-- Source data follows --
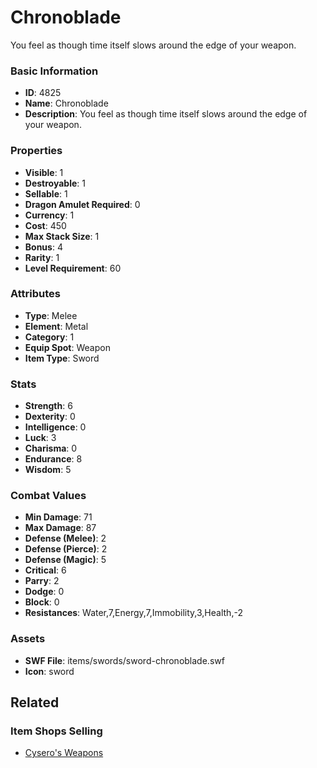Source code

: # Chronoblade

You feel as though time itself slows around the edge of your weapon.

### Basic Information

- **ID**: 4825
- **Name**: Chronoblade
- **Description**: You feel as though time itself slows around the edge of your weapon.

### Properties

- **Visible**: 1
- **Destroyable**: 1
- **Sellable**: 1
- **Dragon Amulet Required**: 0
- **Currency**: 1
- **Cost**: 450
- **Max Stack Size**: 1
- **Bonus**: 4
- **Rarity**: 1
- **Level Requirement**: 60

### Attributes

- **Type**: Melee
- **Element**: Metal
- **Category**: 1
- **Equip Spot**: Weapon
- **Item Type**: Sword

### Stats

- **Strength**: 6
- **Dexterity**: 0
- **Intelligence**: 0
- **Luck**: 3
- **Charisma**: 0
- **Endurance**: 8
- **Wisdom**: 5

### Combat Values

- **Min Damage**: 71
- **Max Damage**: 87
- **Defense (Melee)**: 2
- **Defense (Pierce)**: 2
- **Defense (Magic)**: 5
- **Critical**: 6
- **Parry**: 2
- **Dodge**: 0
- **Block**: 0
- **Resistances**: Water,7,Energy,7,Immobility,3,Health,-2

### Assets

- **SWF File**: items/swords/sword-chronoblade.swf
- **Icon**: sword

## Related

### Item Shops Selling

- [Cysero's Weapons](../item-shops/44-cysero-s-weapons.md)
-- Source data concluded --
Directions for this task
How many lines of the listing above carry the string "time"? Report that number with no other text.

Result for this task
2